After a few false summits, Timp Pass reared before me. It’s not that tall, maybe a couple hundred feet. And while steep, Goat Hill is far worse. But the footing was characteristically terrible, the temperature seemed to rise 10 degrees and the bugs. Oh the bugs. Swarming my face as I struggled upwards, I hit what was at then time a low point in the race. In crept the thought that every trail runner has at some point in a race, “Why the hell do I do this?”
But at least I was at the top. It was all downhill from here.
The descent was miserable. The worst footing yet, wet, slippery rocks as far as I could see on this glorious downhill that I couldn’t run. I was moving barely faster than a walk and got passed by a guy who just hopped down the trail as if the rocks weren’t there. I tried to speed up but rolled my ankle and almost fell.
So I resigned to just picking my way down, cursing the course and the goddamn rocks. It was my lowest point of the race. Here I was at mile 27, feeling fit and strong, ready to run, and I had to navigate these damn rocks. I fully realize that technical ability is an important part of trail racing, and that I generally have an advantage in technical situations – or what I thought were technical situations – but this was something altogether different.
After what seemed like an hour-long descent, the rocks gave way to actual trail and I pulled into the final aid station. I downed some oranges, chatted with the friendly aid station crew and took off, running. I knew the last mile or so of the course would be technical again as we retraced our steps back to the start/finish, so I ran the smooth trails hard. I had gas in the tank, running the little ups strong and sailing down the flats.
I had been running for almost five hours and was ready to be done, but it was more of a mental exhaustion than a physical one. I was tired of course, and my legs and feet ached, but given actual trails I know I had more miles in me today.
At the mile 25 aid station one of the crew had told me that I was in 11th place, which lifted my spirits. I dropped to 12th when the guy passed me doing down Timp Pass, so was determined to either chase him or someone else down to get back to 11th. Top 10 would be fantastic, but I knew time was winding down and I just wanted to take it one place at a time.

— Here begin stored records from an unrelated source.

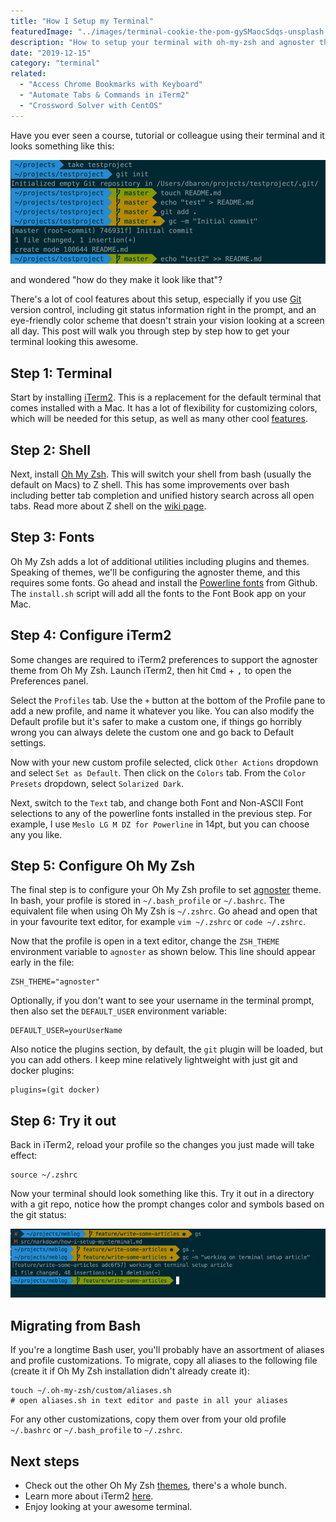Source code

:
 ```yaml
---
title: "How I Setup my Terminal"
featuredImage: "../images/terminal-cookie-the-pom-gySMaocSdqs-unsplash.jpg"
description: "How to setup your terminal with oh-my-zsh and agnoster theme"
date: "2019-12-15"
category: "terminal"
related:
  - "Access Chrome Bookmarks with Keyboard"
  - "Automate Tabs & Commands in iTerm2"
  - "Crossword Solver with CentOS"
---
```


Have you ever seen a course, tutorial or colleague using their terminal and it looks something like this:

![terminal-agnoster](../images/terminal-agnoster.png "Terminal Agnoster")

and wondered "how do they make it look like that"?

There's a lot of cool features about this setup, especially if you use [Git](https://git-scm.com/book/en/v2) version control, including git status information right in the prompt, and an eye-friendly color scheme that doesn't strain your vision looking at a screen all day. This post will walk you through step by step how to get your terminal looking this awesome.

## Step 1: Terminal
Start by installing [iTerm2](https://www.iterm2.com/). This is a replacement for the default terminal that comes installed with a Mac. It has a lot of flexibility for customizing colors, which will be needed for this setup, as well as many other cool [features](https://www.iterm2.com/features.html).

## Step 2: Shell
Next, install [Oh My Zsh](https://github.com/ohmyzsh/ohmyzsh). This will switch your shell from bash (usually the default on Macs) to Z shell. This has some improvements over bash including better tab completion and unified history search across all open tabs. Read more about Z shell on the [wiki page](https://en.wikipedia.org/wiki/Z_shell).

## Step 3: Fonts
Oh My Zsh adds a lot of additional utilities including plugins and themes. Speaking of themes, we'll be configuring the agnoster theme, and this requires some fonts. Go ahead and install the [Powerline fonts](https://github.com/powerline/fonts) from Github. The `install.sh` script will add all the fonts to the Font Book app on your Mac.

## Step 4: Configure iTerm2
Some changes are required to iTerm2 preferences to support the agnoster theme from Oh My Zsh. Launch iTerm2, then hit <kbd class="markdown-kbd">Cmd</kbd> + <kbd class="markdown-kbd">,</kbd> to open the Preferences panel.

Select the `Profiles` tab. Use the `+` button at the bottom of the Profile pane to add a new profile, and name it whatever you like. You can also modify the Default profile but it's safer to make a custom one, if things go horribly wrong you can always delete the custom one and go back to Default settings.

Now with your new custom profile selected, click `Other Actions` dropdown and select `Set as Default`. Then click on the `Colors` tab. From the `Color Presets` dropdown, select `Solarized Dark`.

Next, switch to the `Text` tab, and change both Font and Non-ASCII Font selections to any of the powerline fonts installed in the previous step. For example, I use `Meslo LG M DZ for Powerline` in 14pt, but you can choose any you like.

## Step 5: Configure Oh My Zsh
The final step is to configure your Oh My Zsh profile to set [agnoster](https://github.com/ohmyzsh/ohmyzsh/wiki/Themes#agnoster) theme. In bash, your profile is stored in `~/.bash_profile` or `~/.bashrc`. The equivalent file when using Oh My Zsh is `~/.zshrc`. Go ahead and open that in your favourite text editor, for example `vim ~/.zshrc` or `code ~/.zshrc`.

Now that the profile is open in a text editor,  change the `ZSH_THEME` environment variable to `agnoster` as shown below. This line should appear early in the file:

```
ZSH_THEME="agnoster"
```

Optionally, if you don't want to see your username in the terminal prompt, then also set the `DEFAULT_USER`  environment variable:

```
DEFAULT_USER=yourUserName
```

Also notice the plugins section, by default, the `git` plugin will be loaded, but you can add others. I keep mine relatively lightweight with just git and docker plugins:

```
plugins=(git docker)
```

## Step 6: Try it out

Back in iTerm2, reload your profile so the changes you just made will take effect:

```
source ~/.zshrc
```

Now your terminal should look something like this. Try it out in a directory with a git repo, notice how the prompt changes color and symbols based on the git status:

![terminal-agnoster-git](../images/terminal-agnoster-git.png "Terminal Agnoster Git")

## Migrating from Bash

If you're a longtime Bash user, you'll probably have an assortment of aliases and profile customizations. To migrate, copy all aliases to the following file (create it if Oh My Zsh installation didn't already create it):

```
touch ~/.oh-my-zsh/custom/aliases.sh
# open aliases.sh in text editor and paste in all your aliases
```

For any other customizations, copy them over from your old profile `~/.bashrc` or `~/.bash_profile` to `~/.zshrc`.

## Next steps

* Check out the other Oh My Zsh [themes](https://github.com/ohmyzsh/ohmyzsh/wiki/Themes), there's a whole bunch.
* Learn more about iTerm2 [here](https://www.iterm2.com/documentation.html).
* Enjoy looking at your awesome terminal.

Up ahead I saw my new 11th place target, a guy running with trekking poles. I’m sure they helped, and at times I could have used poles on the tricky footing, but I’m just not sure it would be worth lugging them 30 miles across hill and dale.
I gained ground and when he started walking up a rocky, slippery hill I made my move. Probably a foolish place to pass, but I had energy where I’ve never had energy before and wanted to make the most of it. I went by sloppily, tripping and slipping my way up the rocks, finally slowing to a hike when I had put 10 or 20 yards between us.
The trail topped out and got smooth again. But no sooner than I had started running again when the rocks were back again.
But before I knew it I was back to the home stretch and gentle, glorious grass that led to the finish line. 5:12 and 11th place. I felt that rush of emotion like my first Way Too Cool, a mix of relief and sadness welling up. Relief that the race is over, that you’re not running any more. Sadness for the exact same reason.
I wandered over to sign up for a post-race massage, retrieved my drop bag and changed out of my soaking shoes and socks while chatting it up with a guy who turned out to have won the 50-mile. Not bad company. A massage, ice bath (amazing post-race amenity by the way), plate of food and a beer and I settled into spectator mode.
Luchi and Miguel finished a couple hours later and with that, my trail racing career in New York had more than likely ground to a halt. I'll take my steep, grueling trails back in California any day. Because at least you get to run.